▶ _The problem_:
How many lines in the data below contain the string "Modeling"? Answer with the number only.

▶ _Records to use_:
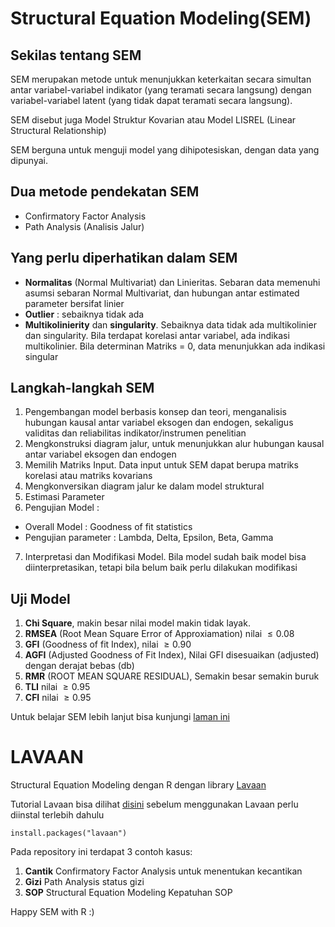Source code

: 
# Structural Equation Modeling(SEM)

Sekilas tentang SEM
------------------------
SEM merupakan metode untuk menunjukkan keterkaitan secara simultan antar variabel-variabel indikator (yang
teramati secara langsung) dengan variabel-variabel latent (yang tidak dapat teramati secara langsung).

SEM disebut juga Model Struktur Kovarian atau Model LISREL (Linear Structural Relationship)

SEM berguna untuk menguji model yang dihipotesiskan, dengan data yang dipunyai.

Dua metode pendekatan SEM
------------------------------------
 - Confirmatory Factor Analysis 
 - Path Analysis (Analisis Jalur)

Yang perlu diperhatikan dalam SEM
-------------------------------------------
 - **Normalitas** (Normal Multivariat) dan Linieritas. Sebaran data    memenuhi asumsi sebaran Normal Multivariat, dan hubungan antar estimated parameter bersifat linier
 -  **Outlier** : sebaiknya tidak ada
 - **Multikolinierity** dan **singularity**. Sebaiknya data tidak ada    multikolinier dan singularity. Bila terdapat korelasi antar   variabel, ada indikasi multikolinier. Bila determinan Matriks = 0,    data menunjukkan ada indikasi singular

Langkah-langkah SEM
---------------------------
 1. Pengembangan model berbasis konsep dan teori, menganalisis hubungan kausal antar variabel eksogen dan endogen, sekaligus validitas dan   reliabilitas indikator/instrumen penelitian
  2. Mengkonstruksi diagram jalur, untuk menunjukkan alur hubungan kausal antar variabel eksogen dan endogen
  3. Memilih Matriks Input. Data input untuk SEM dapat berupa matriks korelasi atau matriks kovarians
4. Mengkonversikan diagram jalur ke dalam model struktural
5. Estimasi Parameter
6. Pengujian Model :
- Overall Model : Goodness of fit statistics
- Pengujian parameter : Lambda, Delta, Epsilon, Beta, Gamma

7. Interpretasi dan Modifikasi Model. Bila model sudah baik model bisa diinterpretasikan, tetapi bila belum baik perlu dilakukan modifikasi

Uji Model
------------

 1. **Chi Square**, makin besar nilai model makin tidak layak.
 2. **RMSEA** (Root Mean Square Error of Approxiamation)  nilai $\leq 0.08$
 3. **GFI** (Goodness of fit Index), nilai $\geq 0.90$
 4. **AGFI** (Adjusted Goodness of Fit Index), Nilai GFI disesuaikan (adjusted) dengan derajat bebas (db) 
 5. **RMR** (ROOT MEAN SQUARE RESIDUAL), Semakin besar semakin buruk
 6. **TLI** nilai $\geq 0.95$
 7.  **CFI** nilai $\geq 0.95$

Untuk belajar SEM lebih lanjut  bisa kunjungi [laman ini](http://jarrettbyrnes.info/ubc_sem/)

LAVAAN
=======

Structural Equation Modeling dengan R dengan library [Lavaan](http://lavaan.ugent.be/)

Tutorial Lavaan bisa dilihat [disini](http://lavaan.ugent.be/tutorial/tutorial.pdf) 
sebelum menggunakan Lavaan perlu diinstal terlebih dahulu

    install.packages("lavaan")
  
Pada repository ini terdapat 3 contoh kasus:

 1. **Cantik**  Confirmatory Factor Analysis  untuk menentukan kecantikan 
 2. **Gizi** Path Analysis status gizi
 3. **SOP**  Structural Equation Modeling Kepatuhan SOP

Happy SEM with R :)
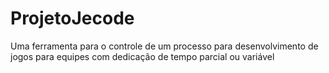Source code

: # ProjetoJecode
Uma ferramenta para o controle de um processo para desenvolvimento de jogos para equipes com dedicação de tempo parcial ou variável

▶ _Output of the exercise_:
3